Please set the lines down again exactly, from the top of the entries through the line that contains "[View code on".

--------------------------------

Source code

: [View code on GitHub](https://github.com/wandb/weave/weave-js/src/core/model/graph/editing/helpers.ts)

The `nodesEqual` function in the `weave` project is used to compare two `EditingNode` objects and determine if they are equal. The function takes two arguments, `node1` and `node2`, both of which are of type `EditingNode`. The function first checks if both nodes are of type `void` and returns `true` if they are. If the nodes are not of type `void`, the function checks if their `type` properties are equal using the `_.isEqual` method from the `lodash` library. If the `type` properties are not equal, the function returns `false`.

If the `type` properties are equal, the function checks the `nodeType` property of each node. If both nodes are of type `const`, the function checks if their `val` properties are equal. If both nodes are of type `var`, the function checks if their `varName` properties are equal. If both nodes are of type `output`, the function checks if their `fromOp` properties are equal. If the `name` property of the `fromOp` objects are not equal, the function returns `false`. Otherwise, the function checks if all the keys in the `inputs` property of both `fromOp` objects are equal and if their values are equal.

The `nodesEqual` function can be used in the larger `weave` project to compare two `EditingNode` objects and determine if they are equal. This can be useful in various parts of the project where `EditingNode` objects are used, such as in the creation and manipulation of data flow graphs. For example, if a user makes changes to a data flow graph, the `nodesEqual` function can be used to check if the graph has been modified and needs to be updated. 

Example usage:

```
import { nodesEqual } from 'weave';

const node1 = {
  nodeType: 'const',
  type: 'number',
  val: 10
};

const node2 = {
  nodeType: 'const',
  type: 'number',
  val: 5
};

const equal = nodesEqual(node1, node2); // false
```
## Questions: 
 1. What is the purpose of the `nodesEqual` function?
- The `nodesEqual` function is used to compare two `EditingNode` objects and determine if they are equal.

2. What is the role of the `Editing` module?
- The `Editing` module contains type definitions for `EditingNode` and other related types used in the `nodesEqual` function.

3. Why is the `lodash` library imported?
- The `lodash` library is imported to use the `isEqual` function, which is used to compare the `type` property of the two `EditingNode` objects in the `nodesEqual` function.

--------------------------------

▸ FINISHED TASK
Source code

: [View code on GitHub](https://github.com/wandb/weave/weave-js/src/core/model/graph/editing/helpers.ts)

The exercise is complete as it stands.